COMPASS Pathways Reports Positive Phase 3 Results for Psilocybin in Treatment-Resistant Depression
COMPASS Pathways announced positive Phase 3 results for COMP360 psilocybin in treatment-resistant depression, showing statistically significant improvements across two pivotal trials with durability signals through 26 weeks and a generally well-tolerated safety profile.
COMPASS Pathways reported positive results from two Phase 3 studies evaluating COMP360 psilocybin in treatment-resistant depression, with statistically significant improvements in depression scores, rapid onset of effect, and signs of durability through 26 weeks in a subset of patients. The company has submitted Phase 3 data to the FDA and is seeking a rolling NDA submission and expedited review under Breakthrough Therapy designation.
The Phase 3 program included two studies: COMP005, a placebo-controlled trial evaluating a single 25 mg administration of COMP360 with a primary endpoint at six weeks, and COMP006, a three-arm study evaluating 10 mg and 25 mg doses with two administrations given three weeks apart and a six-week primary endpoint. TRD in the studies was defined as failure of two to four prior treatments in the current depressive episode, with moderate-to-severe symptoms (MADRS total score >20 at screening and baseline) and discontinuation of existing antidepressants. COMP005 enrolled U.S. patients while COMP006 enrolled patients across Europe, the U.S., and Canada.
In COMP005, the company reported a 3.6-point difference on the Montgomery–Åsberg Depression Rating Scale (MADRS) between the 25 mg group and placebo at week six. The separation was statistically significant at every reported time point, starting the day after administration (day 2) and continuing through the six-week primary endpoint. In COMP006 Part A, the company reported statistically significant separation at every time point starting the day after administration through week six. At week six, the 25 mg group showed a 3.8-point difference on MADRS compared to a 1 mg active comparator.
The COMP006 design used 1 mg as an active comparator rather than an inert placebo to reduce unblinding and strengthen claims of pharmacologic effect. MADRS assessments were conducted remotely by blinded raters. The company said 25 mg showed statistically significant differences versus the 1 mg comparator at every time point beyond baseline, with a numerical dose-response pattern (25 mg > 10 mg > 1 mg) at one, three, and six weeks.
Beyond the six-week endpoint, longer-term follow-up from COMP005 Part B extended to week 26 and allowed for up to one retreatment while maintaining blinding. The 26-week data indicated that a subset of patients maintained clinically meaningful benefit with one or two treatments through at least six months. Among patients meeting a "clinically meaningful benefit" threshold of at least a 25% reduction in MADRS who received a second administration, 40% subsequently entered remission. The trial showed numerical separation at all time points up to 26 weeks, with most retreatments occurring between weeks 10 and 14.

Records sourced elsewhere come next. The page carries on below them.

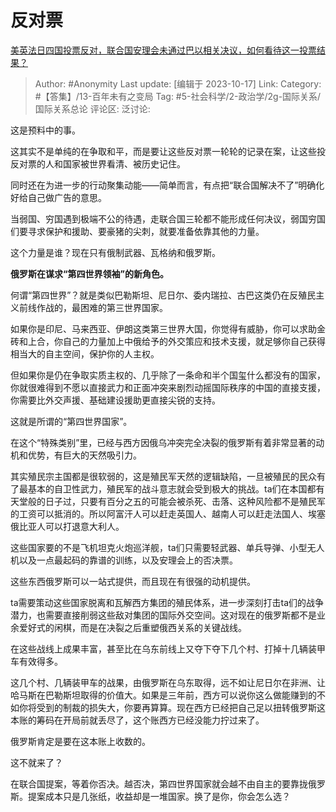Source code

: # 反对票
[美英法日四国投票反对，联合国安理会未通过巴以相关决议，如何看待这一投票结果？](https://www.zhihu.com/question/626453451/answer/3253063338)

> Author: #Anonymity
> Last update: [编辑于 2023-10-17]
> Link:
> Category: #【答集】/13-百年未有之变局
> Tag: #5-社会科学/2-政治学/2g-国际关系/国际关系总论
> 评论区:
> 泛讨论:

这是预料中的事。

这其实不是单纯的在争取和平，而是要让这些反对票一轮轮的记录在案，让这些投反对票的人和国家被世界看清、被历史记住。

同时还在为进一步的行动聚集动能——简单而言，有点把“联合国解决不了”明确化好给自己做广告的意思。

当弱国、穷国遇到极端不公的待遇，走联合国三轮都不能形成任何决议，弱国穷国们要寻求保护和援助、要豪猪的尖刺，就要准备依靠其他的力量。

这个力量是谁？现在只有俄制武器、瓦格纳和俄罗斯。

**俄罗斯在谋求“第四世界领袖”的新角色。**

何谓“第四世界”？就是类似巴勒斯坦、尼日尔、委内瑞拉、古巴这类仍在反殖民主义前线作战的，最困难的第三世界国家。

如果你是印尼、马来西亚、伊朗这类第三世界大国，你觉得有威胁，你可以求助金砖和上合，你自己的力量加上中俄给予的外交策应和技术支援，就足够你自己获得相当大的自主空间，保护你的人主权。

但如果你是仍在争取实质主权的、几乎除了一条命和半个国玺什么都没有的国家，你就很难得到不愿以直接武力和正面冲突来剧烈动摇国际秩序的中国的直接支援，你需要比外交声援、基础建设援助更直接尖锐的支持。

这就是所谓的“第四世界国家”。

在这个“特殊类别”里，已经与西方因俄乌冲突完全决裂的俄罗斯有着非常显著的动机和优势，有巨大的天然吸引力。

其实殖民宗主国都是很软弱的，这是殖民军天然的逻辑缺陷，一旦被殖民的民众有了最基本的自卫性武力，殖民军的战斗意志就会受到极大的挑战。ta们在本国都有天堂般的日子过，只要有百分之五的可能会被杀死、击落、这种风险都不是殖民军的工资可以抵消的。所以阿富汗人可以赶走英国人、越南人可以赶走法国人、埃塞俄比亚人可以打退意大利人。

这些国家要的不是飞机坦克火炮巡洋舰，ta们只需要轻武器、单兵导弹、小型无人机以及一点最起码的靠谱的训练，以及安理会上的否决票。

这些东西俄罗斯可以一站式提供，而且现在有很强的动机提供。

ta需要策动这些国家脱离和瓦解西方集团的殖民体系，进一步深刻打击ta们的战争潜力，也需要直接削弱这些敌对集团的国际外交空间。这对现在的俄罗斯都不是业余爱好式的闲棋，而是在决裂之后重塑俄西关系的关键战线。

在这些战线上成果丰富，甚至比在乌东前线上又夺下夺下几个村、打掉十几辆装甲车有效得多。

这几个村、几辆装甲车的战果，由俄罗斯在乌东取得，远不如让尼日尔在非洲、让哈马斯在巴勒斯坦取得的价值大。如果是三年前，西方可以说你这么做能赚到的不如你将受到的制裁的损失大，你要再算算。现在西方已经把自己足以扭转俄罗斯这本账的筹码在开局前就丢尽了，这个账西方已经没能力拧过来了。

俄罗斯肯定是要在这本账上收数的。

这不就来了？

在联合国提案，等着你否决。越否决，第四世界国家就会越不由自主的要靠拢俄罗斯。提案成本只是几张纸，收益却是一堆国家。换了是你，你会怎么选？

Across trials, COMPASS highlighted the proportion achieving what it defined as a clinically meaningful reduction in MADRS at week six. In COMP005, 25% of patients in the 25 mg arm achieved a clinically meaningful reduction at week six, sustained through 26 weeks. In COMP006, 39% achieved a clinically meaningful reduction at week six, which the company linked to the fixed second dose in the trial design.
The company defended the use of a 25% MADRS reduction as a marker of clinical meaningfulness, stating it was based on published "crosswalk" work in an esketamine dataset linking changes in MADRS with other measures such as the Clinical Global Impressions-Severity (CGI-S), PHQ-9, and Sheehan Disability Scale. Using an average baseline MADRS around 32, the company calculated that a six-point improvement is about 19%, and said a 25% threshold sits "comfortably above that."
COMP360 was generally well-tolerated, with most adverse events occurring on the dosing day and resolving within a day. Serious suicidal-ideation events were under 1% and blood-pressure elevations were transient and manageable. The dataset now includes more than 1,000 participants across the two Phase III studies and a prior Phase IIb trial, with the company meeting its primary endpoint "three for three" with high statistical significance.
The company framed the opportunity around what it called a large unmet need in TRD, citing an estimate that more than 4 million U.S. adults live with TRD each year. The company said many therapies have failed in this population and noted that only one marketed medicine is currently approved and used for TRD. COMPASS expects 26-week durability data from COMP006 in early Q3 as the last gating item while preparing launch operations.